Consider the timeline of the abolition of the international slave trade:
1807: The British Empire bans the transatlantic slave trade.
1808: The United States Congress bans the importation of slaves at the very first constitutional moment it was legally permitted to do so.
This was not just American history being made; this was Western history. America is English, it is French, it is Dutch, Spanish, and Roman. Look closely around you, and you will see that this 500-year history is not locked away in dusty textbooks. It is standing directly in front of us, woven into the very fabric of our physical world. It is written plainly in the architecture of our courthouses and state capitols, which were built specifically to mirror the Roman Republic. A design that should be protected and required for all government buildings relating to law. It is alive in our legal systems, our concept of juries, our property rights, and the common law that we inherited from the English. Up and down the eastern seaboard of the US, from the Spanish-influenced architecture of Florida to the colonial Dutch and English brickwork of New York and Boston, the physical footprints of this multi-generational Western struggle are everywhere.
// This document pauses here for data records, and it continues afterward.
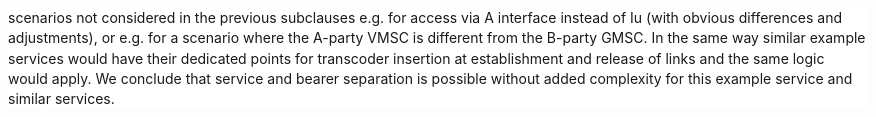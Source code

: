 scenarios not considered in the previous subclauses e.g. for access via A
interface instead of Iu (with obvious differences and adjustments), or e.g.
for a scenario where the A-party VMSC is different from the B-party GMSC.
In the same way similar example services would have their dedicated points for
transcoder insertion at establishment and release of links and the same logic
would apply.
We conclude that service and bearer separation is possible without added
complexity for this example service and similar services.
#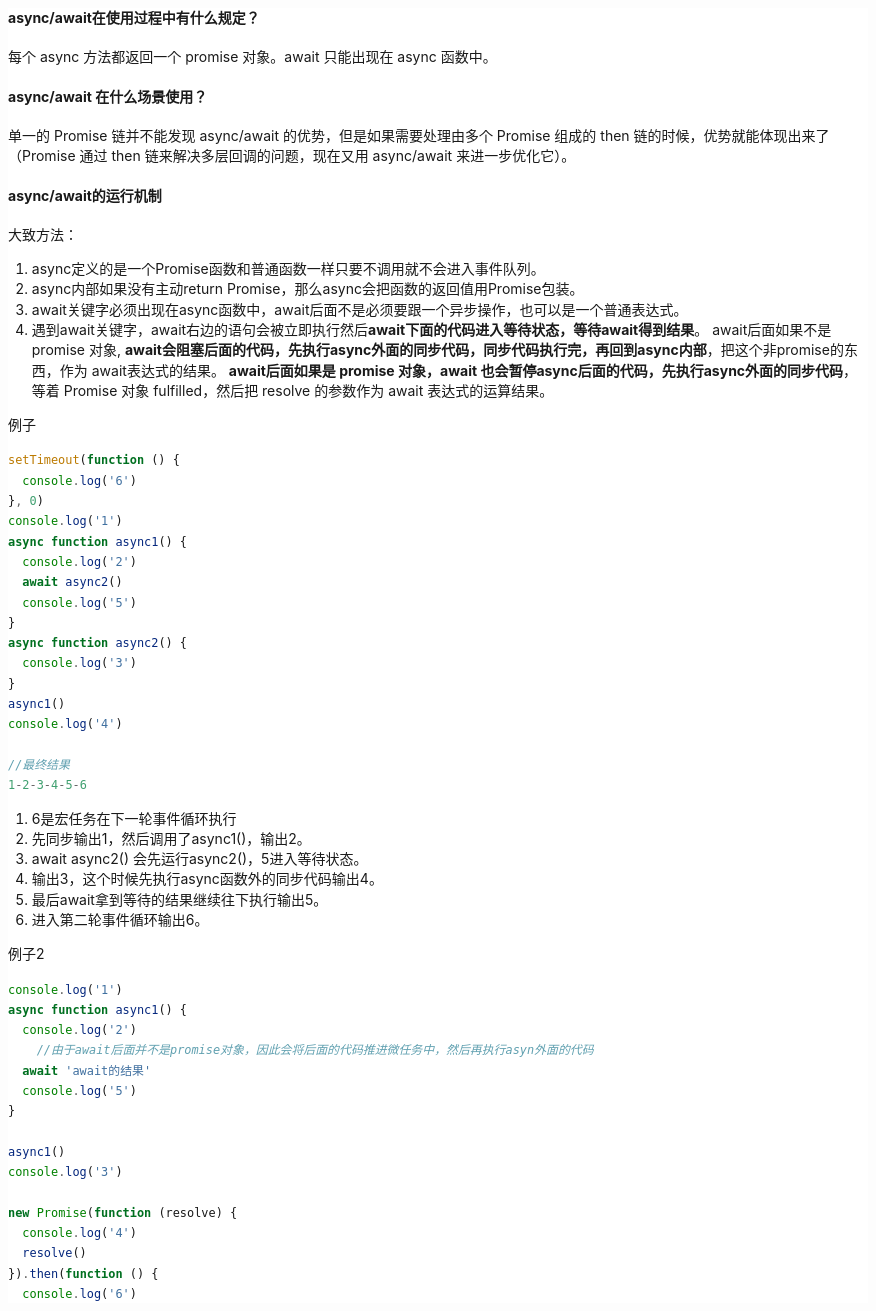 #### async/await在使用过程中有什么规定？

每个 async 方法都返回一个 promise 对象。await 只能出现在 async 函数中。

#### async/await 在什么场景使用？

单一的 Promise 链并不能发现 async/await 的优势，但是如果需要处理由多个 Promise 组成的 then 链的时候，优势就能体现出来了（Promise 通过 then 链来解决多层回调的问题，现在又用 async/await 来进一步优化它）。

#### async/await的运行机制

大致方法：

1. async定义的是一个Promise函数和普通函数一样只要不调用就不会进入事件队列。
2. async内部如果没有主动return Promise，那么async会把函数的返回值用Promise包装。
3. await关键字必须出现在async函数中，await后面不是必须要跟一个异步操作，也可以是一个普通表达式。
4. 遇到await关键字，await右边的语句会被立即执行然后**await下面的代码进入等待状态，等待await得到结果**。 await后面如果不是 promise 对象, **await会阻塞后面的代码，先执行async外面的同步代码，同步代码执行完，再回到async内部**，把这个非promise的东西，作为 await表达式的结果。 **await后面如果是 promise 对象，await 也会暂停async后面的代码，先执行async外面的同步代码**，等着 Promise 对象 fulfilled，然后把 resolve 的参数作为 await 表达式的运算结果。

例子

```javascript
setTimeout(function () {
  console.log('6')
}, 0)
console.log('1')
async function async1() {
  console.log('2')
  await async2()
  console.log('5')
}
async function async2() {
  console.log('3')
}
async1()
console.log('4')

//最终结果
1-2-3-4-5-6
```

1. 6是宏任务在下一轮事件循环执行
2. 先同步输出1，然后调用了async1()，输出2。
3. await async2() 会先运行async2()，5进入等待状态。
4. 输出3，这个时候先执行async函数外的同步代码输出4。
5. 最后await拿到等待的结果继续往下执行输出5。
6. 进入第二轮事件循环输出6。

例子2

```javascript
console.log('1')
async function async1() {
  console.log('2')
    //由于await后面并不是promise对象，因此会将后面的代码推进微任务中，然后再执行asyn外面的代码
  await 'await的结果'
  console.log('5')
}

async1()
console.log('3')

new Promise(function (resolve) {
  console.log('4')
  resolve()
}).then(function () {
  console.log('6')
```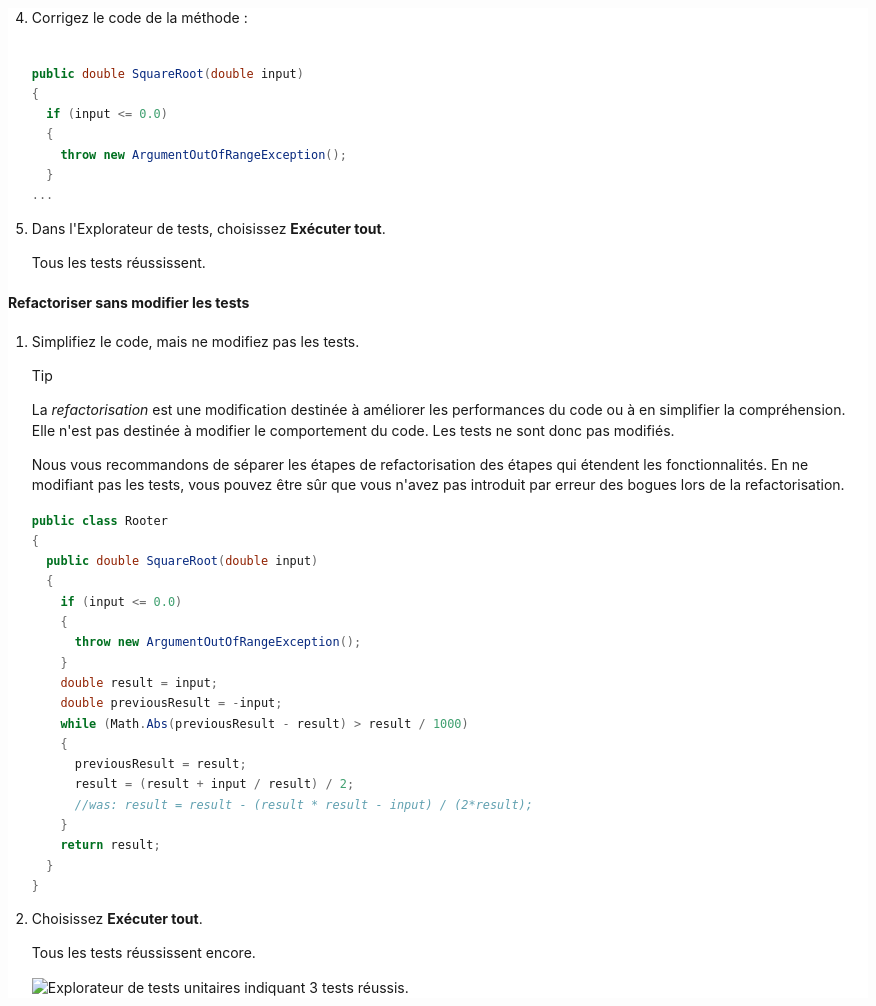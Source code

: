 4. Corrigez le code de la méthode :

    ```csharp

    public double SquareRoot(double input)
    {
      if (input <= 0.0)
      {
        throw new ArgumentOutOfRangeException();
      }
    ...
    ```

5. Dans l'Explorateur de tests, choisissez **Exécuter tout**.

     Tous les tests réussissent.

#### <a name="refactor-without-changing-tests"></a>Refactoriser sans modifier les tests

1. Simplifiez le code, mais ne modifiez pas les tests.

    > [!TIP]
    > La *refactorisation* est une modification destinée à améliorer les performances du code ou à en simplifier la compréhension. Elle n'est pas destinée à modifier le comportement du code. Les tests ne sont donc pas modifiés.
    >
    >  Nous vous recommandons de séparer les étapes de refactorisation des étapes qui étendent les fonctionnalités. En ne modifiant pas les tests, vous pouvez être sûr que vous n'avez pas introduit par erreur des bogues lors de la refactorisation.

    ```csharp
    public class Rooter
    {
      public double SquareRoot(double input)
      {
        if (input <= 0.0)
        {
          throw new ArgumentOutOfRangeException();
        }
        double result = input;
        double previousResult = -input;
        while (Math.Abs(previousResult - result) > result / 1000)
        {
          previousResult = result;
          result = (result + input / result) / 2;
          //was: result = result - (result * result - input) / (2*result);
        }
        return result;
      }
    }
    ```

2. Choisissez **Exécuter tout**.

     Tous les tests réussissent encore.

     ![Explorateur de tests unitaires indiquant 3 tests réussis.](../test/media/unittestexplorerwalkthrough4.png "UnitTestExplorerWalkthrough4")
The Great Irony of History
For those who believe in a higher power, or at least possess an appreciation for historical irony, the ultimate fulfillment of Martin Luther’s 1517 protest did not arrive until centuries later. It arrived through a man who carried his exact name: Dr. Martin Luther King Jr.
The dream of free, independent peoples living under a system of universal human dignity, judged by the content of their character rather than the color of their skin, is in my opinion the finale of the Protestant and Western evolution of freedom. Dr. King did not reject the American Founding. He explicitly held America accountable to the "promissory note" written by Jefferson and Washington, using the language of Christian individualism, justice, and freedom to help America understand.
Today, we take these hard-won ideals entirely for granted. We forget that the non-Western world, including various African, Asian, and Mesoamerican nations, did not go through these specific, agonizing, 500-year Western values growing pains. Some of these countries today have slavery or a form of indentured servitude, where are the comparisons and complaints about that? They did not have a Martin Luther fracturing spiritual monopolies, religious monarchs, or Civil Wars to dismantle the divine right of rulers through bloody trial and error.
Throughout history, these universal ideals of individual rights were introduced to many of these cultures through the disruptive, often violent forces of Western global contact. It explains why so many nations historically struggled to adopt democratic institutions overnight, because their cultural histories are completely different, and they do not share the specific, centuries-long Protestant and Enlightenment foundations that silently guide the West.
Moving Forward: Address, Don't Regress
The next time someone in "power" wants to weaken the foundations of America or Western civilization by obsessing over its historical faults, feel free to find them pretty lame. They are attempting as if by a self-appointed divine right, to tell you how things are, to tell you their truth.
The Founding Fathers were not flawless saints, but they were men of immense action who built a legal and philosophical framework that allowed the ideals of Martin Luther to evolve and eventually free all men of the West. A fact much more interesting and optimistic to lean on.
The beautiful, free life we enjoy today is an inheritance. It was paid for with centuries of blood, war, and intellectual courage.
So to you, the reader, as we mark 250 years of this great American experiment: How will you continue being free? How will you take this amazing inheritance to the next step?
I at the very least, will be having a beer outside.